South Asia for the purposes of the prize is defined as India, Pakistan, Sri Lanka, Bangladesh, Nepal, Bhutan, Maldives and Afghanistan.

This is the blurb for the book, via Goodreads:

The celebrated Hindi novelist Vishwanath is heartbroken by the recent loss of his son in an accident. The tragedy spurs him to write a novel set in the household of Lala Motichand. It follows the lives of the wealthy lala and his three sons: Self-confident Dinanath, the true heir to Motichand’s mercantile temperament, lonely Diwanchand, uninterested in business and steeped in poetry; and illegitimate Makhan Lal, a Marx-loving schoolteacher kept to the periphery of his father’s life. In an illuminating act of self-reflection, Vishwanath, the son of a cook for a rich sethji, also tells the story of the lala’s personal servant, Mange Ram and his son, Parsadi. Fatherhood, brotherhood and childhood, love, loyalty and poetry all come to the fore as sons and servants await the lala’s death. By writing about mortality and family, Vishwanath confronts the wreckage of his own life while seeking to make sense of the new India that came into being after independence. Spellbinding and penetrating, Half the Night Is Gone raises questions of religion, literature and society that speak to our fractured times.

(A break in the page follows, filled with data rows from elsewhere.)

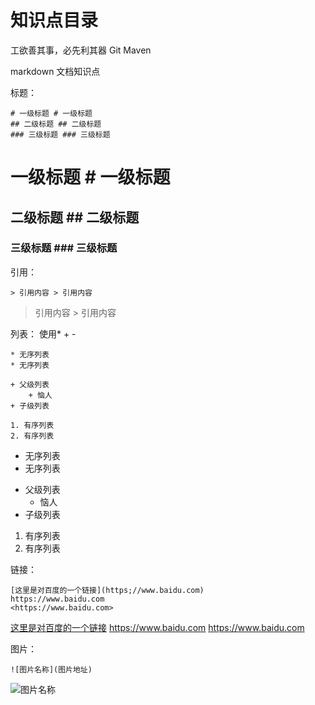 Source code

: # 知识点目录
工欲善其事，必先利其器
Git
Maven


markdown 文档知识点

标题：
```
# 一级标题 # 一级标题
## 二级标题 ## 二级标题
### 三级标题 ### 三级标题
```
# 一级标题 # 一级标题
## 二级标题 ## 二级标题
### 三级标题 ### 三级标题

引用：
```
> 引用内容 > 引用内容
```
> 引用内容 > 引用内容



列表：
使用* + - 
```
* 无序列表
* 无序列表

+ 父级列表
    + 恼人
+ 子级列表

1. 有序列表
2. 有序列表
```

* 无序列表
* 无序列表

+ 父级列表
    + 恼人
+ 子级列表

1. 有序列表
2. 有序列表


链接：
```
[这里是对百度的一个链接](https;//www.baidu.com)
https://www.baidu.com
<https://www.baidu.com>
```
[这里是对百度的一个链接](https;//www.baidu.com)
https://www.baidu.com
<https://www.baidu.com>

图片：
```
![图片名称](图片地址)
```
![图片名称](图片地址) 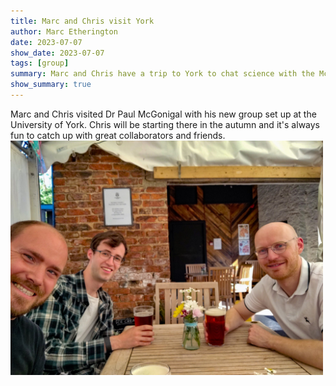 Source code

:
 ```yaml
---
title: Marc and Chris visit York
author: Marc Etherington
date: 2023-07-07
show_date: 2023-07-07
tags: [group]
summary: Marc and Chris have a trip to York to chat science with the McGonigal Group
show_summary: true
---
```

Marc and Chris visited Dr Paul McGonigal with his new group set up at the University of York. Chris will be starting there in the autumn and it's always fun to catch up with great collaborators and friends.
<img src="https://github.com/marc-k-etherington/marc-k-etherington.github.io/blob/main/content/post/images/marc-chris-york-2023.jpg?raw=true" width="500" height="auto">

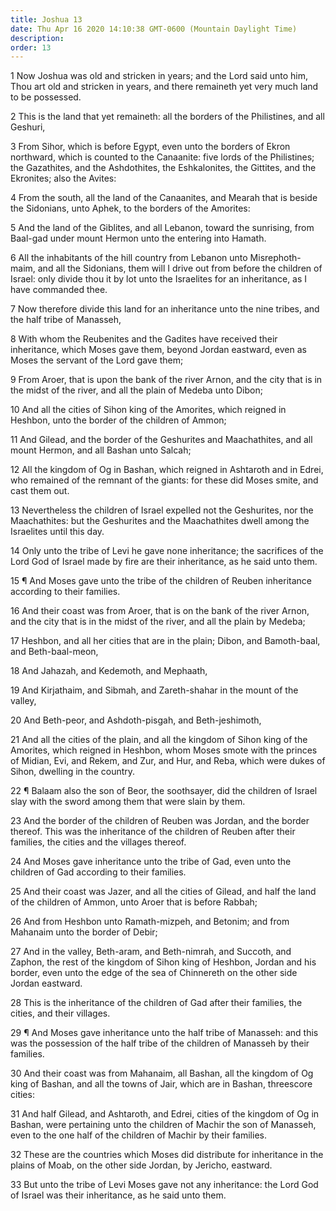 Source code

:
```yaml
---
title: Joshua 13
date: Thu Apr 16 2020 14:10:38 GMT-0600 (Mountain Daylight Time)
description: 
order: 13
---
```


<p>
  1 Now Joshua was old and stricken in years; and the Lord said unto him, Thou
  art old and stricken in years, and there remaineth yet very much land to be
  possessed.
</p>
<p>
  2 This is the land that yet remaineth: all the borders of the Philistines, and
  all Geshuri,
</p>
<p>
  3 From Sihor, which is before Egypt, even unto the borders of Ekron northward,
  which is counted to the Canaanite: five lords of the Philistines; the
  Gazathites, and the Ashdothites, the Eshkalonites, the Gittites, and the
  Ekronites; also the Avites:
</p>
<p>
  4 From the south, all the land of the Canaanites, and Mearah that is beside
  the Sidonians, unto Aphek, to the borders of the Amorites:
</p>
<p>
  5 And the land of the Giblites, and all Lebanon, toward the sunrising, from
  Baal-gad under mount Hermon unto the entering into Hamath.
</p>
<p>
  6 All the inhabitants of the hill country from Lebanon unto Misrephoth-maim,
  and all the Sidonians, them will I drive out from before the children of
  Israel: only divide thou it by lot unto the Israelites for an inheritance, as
  I have commanded thee.
</p>
<p>
  7 Now therefore divide this land for an inheritance unto the nine tribes, and
  the half tribe of Manasseh,
</p>
<p>
  8 With whom the Reubenites and the Gadites have received their inheritance,
  which Moses gave them, beyond Jordan eastward, even as Moses the servant of
  the Lord gave them;
</p>
<p>
  9 From Aroer, that is upon the bank of the river Arnon, and the city that is
  in the midst of the river, and all the plain of Medeba unto Dibon;
</p>
<p>
  10 And all the cities of Sihon king of the Amorites, which reigned in Heshbon,
  unto the border of the children of Ammon;
</p>
<p>
  11 And Gilead, and the border of the Geshurites and Maachathites, and all
  mount Hermon, and all Bashan unto Salcah;
</p>
<p>
  12 All the kingdom of Og in Bashan, which reigned in Ashtaroth and in Edrei,
  who remained of the remnant of the giants: for these did Moses smite, and cast
  them out.
</p>
<p>
  13 Nevertheless the children of Israel expelled not the Geshurites, nor the
  Maachathites: but the Geshurites and the Maachathites dwell among the
  Israelites until this day.
</p>
<p>
  14 Only unto the tribe of Levi he gave none inheritance; the sacrifices of the
  Lord God of Israel made by fire are their inheritance, as he said unto them.
</p>
<p>
  15 &#xB6; And Moses gave unto the tribe of the children of Reuben inheritance
  according to their families.
</p>
<p>
  16 And their coast was from Aroer, that is on the bank of the river Arnon, and
  the city that is in the midst of the river, and all the plain by Medeba;
</p>
<p>
  17 Heshbon, and all her cities that are in the plain; Dibon, and Bamoth-baal,
  and Beth-baal-meon,
</p>
<p>18 And Jahazah, and Kedemoth, and Mephaath,</p>
<p>
  19 And Kirjathaim, and Sibmah, and Zareth-shahar in the mount of the valley,
</p>
<p>20 And Beth-peor, and Ashdoth-pisgah, and Beth-jeshimoth,</p>
<p>
  21 And all the cities of the plain, and all the kingdom of Sihon king of the
  Amorites, which reigned in Heshbon, whom Moses smote with the princes of
  Midian, Evi, and Rekem, and Zur, and Hur, and Reba, which were dukes of Sihon,
  dwelling in the country.
</p>
<p>
  22 &#xB6; Balaam also the son of Beor, the soothsayer, did the children of
  Israel slay with the sword among them that were slain by them.
</p>
<p>
  23 And the border of the children of Reuben was Jordan, and the border
  thereof. This was the inheritance of the children of Reuben after their
  families, the cities and the villages thereof.
</p>
<p>
  24 And Moses gave inheritance unto the tribe of Gad, even unto the children of
  Gad according to their families.
</p>
<p>
  25 And their coast was Jazer, and all the cities of Gilead, and half the land
  of the children of Ammon, unto Aroer that is before Rabbah;
</p>
<p>
  26 And from Heshbon unto Ramath-mizpeh, and Betonim; and from Mahanaim unto
  the border of Debir;
</p>
<p>
  27 And in the valley, Beth-aram, and Beth-nimrah, and Succoth, and Zaphon, the
  rest of the kingdom of Sihon king of Heshbon, Jordan and his border, even unto
  the edge of the sea of Chinnereth on the other side Jordan eastward.
</p>
<p>
  28 This is the inheritance of the children of Gad after their families, the
  cities, and their villages.
</p>
<p>
  29 &#xB6; And Moses gave inheritance unto the half tribe of Manasseh: and this
  was the possession of the half tribe of the children of Manasseh by their
  families.
</p>
<p>
  30 And their coast was from Mahanaim, all Bashan, all the kingdom of Og king
  of Bashan, and all the towns of Jair, which are in Bashan, threescore cities:
</p>
<p>
  31 And half Gilead, and Ashtaroth, and Edrei, cities of the kingdom of Og in
  Bashan, were pertaining unto the children of Machir the son of Manasseh, even
  to the one half of the children of Machir by their families.
</p>
<p>
  32 These are the countries which Moses did distribute for inheritance in the
  plains of Moab, on the other side Jordan, by Jericho, eastward.
</p>
<p>
  33 But unto the tribe of Levi Moses gave not any inheritance: the Lord God of
  Israel was their inheritance, as he said unto them.
</p>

Already there is talk of Bagchi as a Nobel Prize Laureate…

This was the longlist, with the shortlist highlighted:

  • Akil Kumarasamy: Half Gods (Farrar, Straus & Giroux, USA) 
  • Amitabha Bagchi: Half the Night is Gone (Juggernaut Books, India)
  • Devi S. Laskar: The Atlas of Reds and Blues (Counterpoint Press, USA) 
  • Fatima Bhutto: The Runaways (Viking, Penguin Random House, India, and Viking, Penguin Random House, UK) 
  • Jamil Jan Kochai: 99 Nights in Logar (Bloomsbury Circus, Bloomsbury, India & UK, and Viking, Penguin Random House, USA)
  • Madhuri Vijay: The Far Field (Grove Press, Grove Atlantic, USA)
  • Manoranjan Byapari: There’s Gunpowder in the Air (Translated by Arunava Sinha, Eka, Amazon Westland, India)
  • Mirza Waheed: Tell Her Everything (Context, Amazon Westland, India) 
  • Nadeem Zaman: In the Time of the Others (Picador, Pan Macmillan, India) 
  • Perumal Murugan: A Lonely Harvest (Translated by Aniruddhan Vasudevan, Penguin Books, Penguin Random House, India) 
  • Rajkamal Jha: The City and the Sea (Hamish Hamilton, Penguin Random House, India)
  • Sadia Abbas: The Empty Room (Zubaan Publishers, India)
  • Shubhangi Swarup: Latitudes of Longing (HarperCollins, HarperCollins, India) 
  • T. D. Ramakrishnan: Sugandhi alias Andal Devanayaki (Translated by Priya K. Nair, Harper Perennial, HarperCollins, India)
  • Tova Reich: Mother India (Macmillan, Pan Macmillan, India)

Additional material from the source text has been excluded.